Frequently asked questions

Is cheating a psychological problem?

Cheating itself is a behavior, not a clinical diagnosis. However, it often correlates with psychological factors: attachment issues, unmet needs, low self-esteem, or addiction patterns. The American Psychological Association does not classify cheating as a standalone disorder, but therapy often addresses the underlying patterns that contribute to it.

What happens to your body when you get cheated on?

The betrayed partner often experiences measurable stress responses: elevated cortisol, disrupted sleep, anxiety, and obsessive rumination. Emotional affairs can decrease physical intimacy in the primary relationship, creating a compounding effect that affects both partners’ well-being.

At what age do most affairs start?

Research on age demographics varies across studies, and no single age range consistently emerges as a universal peak. PMC studies cite 191 academic sources on infidelity topics, but prevalence data differs by study methodology and population sampled.

What are examples of cheating in a relationship?

Examples include ongoing sexual encounters with another person, developing a close emotional connection with someone outside the relationship, micro-cheating (small secretive acts), digital infidelity (flirting online, following exes, sexting), and prioritizing confiding in someone else over your partner.

What is cheating in a relationship called?

The formal term is infidelity. Broader terms include affair, betrayal, and adultery (in married contexts). Emotional infidelity specifically refers to non-physical betrayal involving emotional intimacy.
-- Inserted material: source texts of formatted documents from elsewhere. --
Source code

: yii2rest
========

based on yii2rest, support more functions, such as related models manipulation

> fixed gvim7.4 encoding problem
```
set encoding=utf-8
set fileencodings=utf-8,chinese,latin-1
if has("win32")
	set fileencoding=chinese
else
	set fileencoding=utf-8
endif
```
What is the most common age for affairs?

Demographic studies show variable results, and no consensus age bracket applies universally across cultures. The lack of standardized data reflects how cheating behavior intersects with individual circumstances rather than following predictable age patterns.

What is the difference between emotional and physical cheating?

Physical cheating breaks bodily boundaries; emotional cheating erodes trust through secrecy and intimacy with someone else. Both forms cause damage, but emotional affairs often cause more extensive harm because they can continue longer without detection and involve a deeper betrayal of emotional trust.

Can a relationship survive infidelity?

Yes, but it requires both partners to engage in repair work. The recovery process is non-linear and involves grief stages. Whether a relationship survives depends on the cheater taking responsibility, the betrayed partner processing trauma, and both addressing the conditions that allowed the infidelity to occur.

Readers who want to understand relationship dynamics deeper may find it helpful to explore how to start a blog as a journaling outlet for processing complex emotions, or learn about how to cancel gym membership to evaluate whether certain activities in their routine are being used to avoid addressing relationship issues.